Mycena alphitophora (Berk.) Sacc.

= Mycena floccifera Mez
= Mycena osmundicola J. E. Lange

Solitary or gregarious on fern rhizomes in hot-houses. In nature this species, originally described from The Bermudas, grows on various kinds of vegetable debris, but in Europe it is almost exclusively associated to hot-houses. It has been reported from North America, South America, Europe, Africa, Sri Lanka, Japa, Caribbean, and Hawaiian Islands (Desjardin 1995). It may occasionally occur in nature in Europe too (Moser 1977).

Pileus up to 10 mm across, at first narrowly ellipsoid with incurved margin, then campanulate, finally with flaring margin, deeply sulcate, translucent-striate, densely white-furfuraceous or powdery-floccose, somewhat glabrescent toward the margin with age, greyish beneath the furfuraceous covering, gradually turning white except at the centre. Flesh very thin. Odour not noted. Lamellae circa 18 reaching the stipe, tender, ascending, free to narrowly adnate, narrow to slightly ventricose, about 0.5 mm broad, thin, smooth, apparently white when fresh, with finely fimbriate, concolorous edge. Stipe up to 35 mm long, 0.2-0.6 mm wide, at times somewhat broadened at the base, without disc, densely white-puberulous to almost wooly-hisute, white.

Basidia 4-spored, clamped. Spores 8.1-9.7 x 4.5-5.5 µm, pip-shaped, weakly amyloid. Cheilocystidia 23-31 x 8-14.5 µm, clavate to fusiform,rather sparsely covered with cylindrical excrescences up to 3 µm long. Hyphae of the pileipellis verrucose, the terminal cells globose to pyriform verrucose to spinulose. Caulocystidia up to 300 x 6.5 µm, cylindrical, septate at the base, verrucose to spinulose.

The macroscopic description above is based entirely from Maas Geesteranus (1983). The microscopic details have also been taken from the same source but somewhat shortened.

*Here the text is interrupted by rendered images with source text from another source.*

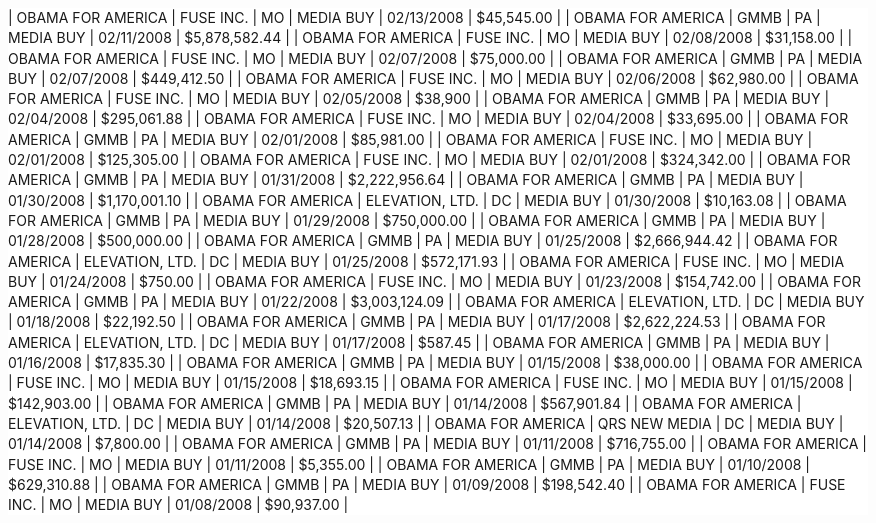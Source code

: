 | OBAMA FOR AMERICA | FUSE INC. | MO | MEDIA BUY | 02/13/2008 | $45,545.00 |
| OBAMA FOR AMERICA | GMMB | PA | MEDIA BUY | 02/11/2008 | $5,878,582.44 |
| OBAMA FOR AMERICA | FUSE INC. | MO | MEDIA BUY | 02/08/2008 | $31,158.00 |
| OBAMA FOR AMERICA | FUSE INC. | MO | MEDIA BUY | 02/07/2008 | $75,000.00 |
| OBAMA FOR AMERICA | GMMB | PA | MEDIA BUY | 02/07/2008 | $449,412.50 |
| OBAMA FOR AMERICA | FUSE INC. | MO | MEDIA BUY | 02/06/2008 | $62,980.00 |
| OBAMA FOR AMERICA | FUSE INC. | MO | MEDIA BUY | 02/05/2008 | $38,900 |
| OBAMA FOR AMERICA | GMMB | PA | MEDIA BUY | 02/04/2008 | $295,061.88 |
| OBAMA FOR AMERICA | FUSE INC. | MO | MEDIA BUY | 02/04/2008 | $33,695.00 |
| OBAMA FOR AMERICA | GMMB | PA | MEDIA BUY | 02/01/2008 | $85,981.00 |
| OBAMA FOR AMERICA | FUSE INC. | MO | MEDIA BUY | 02/01/2008 | $125,305.00 |
| OBAMA FOR AMERICA | FUSE INC. | MO | MEDIA BUY | 02/01/2008 | $324,342.00 |
| OBAMA FOR AMERICA | GMMB | PA | MEDIA BUY | 01/31/2008 | $2,222,956.64 |
| OBAMA FOR AMERICA | GMMB | PA | MEDIA BUY | 01/30/2008 | $1,170,001.10 |
| OBAMA FOR AMERICA | ELEVATION, LTD. | DC | MEDIA BUY | 01/30/2008 | $10,163.08 |
| OBAMA FOR AMERICA | GMMB | PA | MEDIA BUY | 01/29/2008 | $750,000.00 |
| OBAMA FOR AMERICA | GMMB | PA | MEDIA BUY | 01/28/2008 | $500,000.00 |
| OBAMA FOR AMERICA | GMMB | PA | MEDIA BUY | 01/25/2008 | $2,666,944.42 |
| OBAMA FOR AMERICA | ELEVATION, LTD. | DC | MEDIA BUY | 01/25/2008 | $572,171.93 |
| OBAMA FOR AMERICA | FUSE INC. | MO | MEDIA BUY | 01/24/2008 | $750.00 |
| OBAMA FOR AMERICA | FUSE INC. | MO | MEDIA BUY | 01/23/2008 | $154,742.00 |
| OBAMA FOR AMERICA | GMMB | PA | MEDIA BUY | 01/22/2008 | $3,003,124.09 |
| OBAMA FOR AMERICA | ELEVATION, LTD. | DC | MEDIA BUY | 01/18/2008 | $22,192.50 |
| OBAMA FOR AMERICA | GMMB | PA | MEDIA BUY | 01/17/2008 | $2,622,224.53 |
| OBAMA FOR AMERICA | ELEVATION, LTD. | DC | MEDIA BUY | 01/17/2008 | $587.45 |
| OBAMA FOR AMERICA | GMMB | PA | MEDIA BUY | 01/16/2008 | $17,835.30 |
| OBAMA FOR AMERICA | GMMB | PA | MEDIA BUY | 01/15/2008 | $38,000.00 |
| OBAMA FOR AMERICA | FUSE INC. | MO | MEDIA BUY | 01/15/2008 | $18,693.15 |
| OBAMA FOR AMERICA | FUSE INC. | MO | MEDIA BUY | 01/15/2008 | $142,903.00 |
| OBAMA FOR AMERICA | GMMB | PA | MEDIA BUY | 01/14/2008 | $567,901.84 |
| OBAMA FOR AMERICA | ELEVATION, LTD. | DC | MEDIA BUY | 01/14/2008 | $20,507.13 |
| OBAMA FOR AMERICA | QRS NEW MEDIA | DC | MEDIA BUY | 01/14/2008 | $7,800.00 |
| OBAMA FOR AMERICA | GMMB | PA | MEDIA BUY | 01/11/2008 | $716,755.00 |
| OBAMA FOR AMERICA | FUSE INC. | MO | MEDIA BUY | 01/11/2008 | $5,355.00 |
| OBAMA FOR AMERICA | GMMB | PA | MEDIA BUY | 01/10/2008 | $629,310.88 |
| OBAMA FOR AMERICA | GMMB | PA | MEDIA BUY | 01/09/2008 | $198,542.40 |
| OBAMA FOR AMERICA | FUSE INC. | MO | MEDIA BUY | 01/08/2008 | $90,937.00 |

In Europe M. alphitophora can be found on fern rhizomes in orchid greenhouses. It is a typical member of sect. Sacchariferae because of the small size, the granular or floccose pileus, the amyloid spores, and the large, spinulose caulocystidia. It is characterized by the following features (Desjardin 1995: 51):

  1. a small (1-10 mm diam), sulcate, greyish pileus with white granules that becomes white overall in age
  2. close, ascendent, subfree, narrow, white lamellae
  3. a white, puberulous to hisute stipe up to 50 x 0.5 mm that is sometimes broadened or subbulbous at the base but lacks a basal disc
  4. ellipsoid basidiospores in the range 7.5-10 x 4.5-5.5 µm
  5. 4-spored, clamped basidia
  6. sparsely spinulose, clamped cheilocystidia
  7. no cherocytes
  8. densely spinulose caulocystidia up to 300 x 3.5-13 µm with the apical spinulae often longer than the other spinulae
  9. broadly clavate cystidia at the junction of the stipe with the substrate

Mycena adscendens (Lasch) Maas Geest. differs in having a small basal disc, cheilocystidia wiith a slender neck, and smooth caulocystidia. Mycena corynephora Maas Geest. has subglobose to globose spores and mainly clavate caulocystidia.

In Norway M. alphitophora has been reported by Bendiksen & Metsänheimo (1987).